Kedua gadis itu mundur. Amarah masih mendidih dalam darah Emma. Dia ingin mencabuti rambut perempuan itu helai demi helai. Tapi kemarahannya pada Matt berada di level yang berbeda. Pada akhirnya, ini semua salah Matt. Vivian mungkin menggoda dia, tapi tidak akan terjadi apa-apa jika Matt tidak menginginkannya.
"Jauh-jauh dari aku!" Emma mengusirnya.
"Kamu harus minta maaf ke Vivian," kata Matt padanya.
"Maaf?"
"Apa yang kamu katakan itu kejam dan tidak pantas. Aku mengerti kita mengkhianatimu, tapi kamu harus bersikap dewasa tentang ini. Aku tidak akan membiarkanmu memperlakukan Vivian seperti ini. Minta maaf."
Emma menatapnya dengan takjub. Dia merasa seolah-olah melihat Matt untuk pertama kalinya. Kenangan manis mereka bersama sekarang ternoda dengan kenangan baru. Dia bukan pahlawan dalam ceritanya. Dia bukan pangeran tampan yang akan membawanya pergi dari kehidupan yang mengerikan. Tidak ada yang akan melakukan itu. Tidak ada yang datang untuk menyelamatkannya. Dia harus menyelamatkan dirinya sendiri.
Pada saat itu, dia merasa jijik dan kasihan pada mereka. Tapi seberapa marah pun dia, hatinya hancur. Air mata menggenang di matanya dan benjolan terbentuk di tenggorokannya.
"Kamu mau permintaan maaf untuk Vivian? Baiklah. Ini dia," katanya dan menatap Vivian. "Aku minta maaf kamu punya harga diri yang begitu rendah sehingga hanya bisa mengejar pria yang sudah punya pacar. Aku minta maaf kamu tidak akan pernah punya teman sejati karena, maaf, tidak ada yang mau jadi temanmu." Emma berkata dengan tulus.
"Apa yang terjadi padamu?" tanya Matt. "Itu bukan permintaan maaf! Lakukan dengan benar!" Dia memandangnya dengan mata dingin, dan itu menyakitinya. Tapi dia tidak bisa menunjukkan rasa sakit lagi. Dia harus mengakhiri ini dan pergi dari sana.
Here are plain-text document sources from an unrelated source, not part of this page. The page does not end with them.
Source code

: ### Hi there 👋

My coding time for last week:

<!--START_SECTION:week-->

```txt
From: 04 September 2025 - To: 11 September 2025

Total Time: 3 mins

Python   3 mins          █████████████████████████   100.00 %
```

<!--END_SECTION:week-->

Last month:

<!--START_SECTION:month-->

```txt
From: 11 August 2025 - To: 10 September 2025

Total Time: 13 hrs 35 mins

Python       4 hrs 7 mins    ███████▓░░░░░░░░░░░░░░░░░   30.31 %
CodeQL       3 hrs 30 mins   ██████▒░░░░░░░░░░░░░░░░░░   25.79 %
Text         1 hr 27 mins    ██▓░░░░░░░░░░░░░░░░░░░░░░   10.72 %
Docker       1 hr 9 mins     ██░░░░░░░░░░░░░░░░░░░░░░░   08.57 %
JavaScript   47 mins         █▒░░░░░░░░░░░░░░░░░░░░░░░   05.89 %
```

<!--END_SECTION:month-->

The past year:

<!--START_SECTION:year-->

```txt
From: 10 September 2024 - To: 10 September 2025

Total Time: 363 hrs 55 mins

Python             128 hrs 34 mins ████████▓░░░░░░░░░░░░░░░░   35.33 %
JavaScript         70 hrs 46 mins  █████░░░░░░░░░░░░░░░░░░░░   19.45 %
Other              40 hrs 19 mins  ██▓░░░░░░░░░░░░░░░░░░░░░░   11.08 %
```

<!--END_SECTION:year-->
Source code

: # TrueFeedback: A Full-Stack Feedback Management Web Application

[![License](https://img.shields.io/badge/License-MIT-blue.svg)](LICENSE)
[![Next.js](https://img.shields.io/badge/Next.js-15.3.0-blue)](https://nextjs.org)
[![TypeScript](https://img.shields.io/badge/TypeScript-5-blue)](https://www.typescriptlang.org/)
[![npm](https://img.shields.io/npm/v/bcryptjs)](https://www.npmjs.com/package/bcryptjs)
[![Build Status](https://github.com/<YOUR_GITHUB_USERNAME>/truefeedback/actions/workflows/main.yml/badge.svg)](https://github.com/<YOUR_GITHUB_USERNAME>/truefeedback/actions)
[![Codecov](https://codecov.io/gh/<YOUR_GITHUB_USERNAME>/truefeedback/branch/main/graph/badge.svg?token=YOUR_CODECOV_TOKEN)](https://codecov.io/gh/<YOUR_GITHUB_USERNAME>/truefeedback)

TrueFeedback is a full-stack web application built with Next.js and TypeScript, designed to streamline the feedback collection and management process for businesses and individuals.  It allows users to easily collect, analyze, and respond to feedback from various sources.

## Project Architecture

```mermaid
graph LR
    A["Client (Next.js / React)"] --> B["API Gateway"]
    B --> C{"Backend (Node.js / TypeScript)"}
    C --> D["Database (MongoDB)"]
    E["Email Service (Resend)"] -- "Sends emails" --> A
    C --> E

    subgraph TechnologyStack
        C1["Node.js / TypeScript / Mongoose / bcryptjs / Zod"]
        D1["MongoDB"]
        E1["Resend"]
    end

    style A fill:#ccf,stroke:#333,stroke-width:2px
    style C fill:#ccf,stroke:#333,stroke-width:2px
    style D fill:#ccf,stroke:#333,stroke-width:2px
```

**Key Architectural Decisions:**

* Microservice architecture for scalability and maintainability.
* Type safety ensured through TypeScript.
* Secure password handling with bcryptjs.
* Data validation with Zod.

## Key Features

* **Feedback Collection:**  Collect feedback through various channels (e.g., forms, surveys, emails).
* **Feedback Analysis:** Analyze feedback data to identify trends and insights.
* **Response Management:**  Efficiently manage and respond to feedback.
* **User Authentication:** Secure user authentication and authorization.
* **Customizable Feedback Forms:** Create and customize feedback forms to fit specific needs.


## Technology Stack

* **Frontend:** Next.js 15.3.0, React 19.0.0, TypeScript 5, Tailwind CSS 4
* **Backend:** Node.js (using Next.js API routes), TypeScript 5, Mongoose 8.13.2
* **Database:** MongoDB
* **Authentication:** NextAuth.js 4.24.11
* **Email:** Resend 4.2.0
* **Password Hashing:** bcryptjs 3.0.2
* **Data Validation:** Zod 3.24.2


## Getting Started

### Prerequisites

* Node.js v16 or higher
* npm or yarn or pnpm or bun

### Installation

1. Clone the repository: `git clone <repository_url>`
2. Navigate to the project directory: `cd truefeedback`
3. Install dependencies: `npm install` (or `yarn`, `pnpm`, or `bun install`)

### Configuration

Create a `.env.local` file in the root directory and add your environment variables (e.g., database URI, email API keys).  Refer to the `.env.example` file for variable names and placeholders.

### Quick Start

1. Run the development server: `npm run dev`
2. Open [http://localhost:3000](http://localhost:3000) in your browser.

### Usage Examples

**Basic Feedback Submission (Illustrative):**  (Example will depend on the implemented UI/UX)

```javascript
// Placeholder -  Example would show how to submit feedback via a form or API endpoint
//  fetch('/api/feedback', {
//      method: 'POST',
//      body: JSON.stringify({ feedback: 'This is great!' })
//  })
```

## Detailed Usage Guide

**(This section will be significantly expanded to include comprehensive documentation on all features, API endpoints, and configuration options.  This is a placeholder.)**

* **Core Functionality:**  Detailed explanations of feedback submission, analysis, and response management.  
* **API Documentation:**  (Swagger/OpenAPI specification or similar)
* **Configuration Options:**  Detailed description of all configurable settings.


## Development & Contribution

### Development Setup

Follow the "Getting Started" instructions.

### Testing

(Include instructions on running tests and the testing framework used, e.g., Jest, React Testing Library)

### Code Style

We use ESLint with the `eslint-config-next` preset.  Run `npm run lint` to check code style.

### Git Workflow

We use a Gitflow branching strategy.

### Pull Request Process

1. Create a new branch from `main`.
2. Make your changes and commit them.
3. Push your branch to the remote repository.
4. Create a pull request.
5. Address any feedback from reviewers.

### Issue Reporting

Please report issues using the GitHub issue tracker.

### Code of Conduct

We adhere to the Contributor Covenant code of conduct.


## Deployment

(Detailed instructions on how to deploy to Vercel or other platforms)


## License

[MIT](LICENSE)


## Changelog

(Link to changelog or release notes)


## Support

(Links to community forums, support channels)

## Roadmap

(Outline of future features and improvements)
"Aku bukan pacar patuhmu. Aku sudah putus denganmu. Seperti 10 menit yang lalu, ingat?"
"Itu bukan yang terjadi di sini!" Vivian berteriak.
"Aku doakan kalian berdua yang terbaik." Emma mengabaikan teriakan Vivian. "Pergi sana!"
Matt dan Vivian menatapnya dalam keheningan yang terkejut. Emma adalah gadis yang begitu lemah lembut dan pendiam. Bukan wanita yang garang dan berapi-api di depan mereka. Lebih dari apa pun, Vivian marah. Ini bukan cara yang seharusnya terjadi. Emma seharusnya memohon agar mereka tidak melakukan ini padanya. Dia seharusnya menangis agar Matt tidak meninggalkannya. Vivian perlu melihat kekacauan yang dia sebabkan dalam hidup Emma. Itu yang membuatnya hidup, dan sekarang dia tidak akan mendapatkannya. Tapi setidaknya dia akan puas melihat Emma yang sedih dan basah kuyup membuat keributan di tempat favoritnya. Dia tidak akan pernah bisa kembali. Dan Emma tahu itu.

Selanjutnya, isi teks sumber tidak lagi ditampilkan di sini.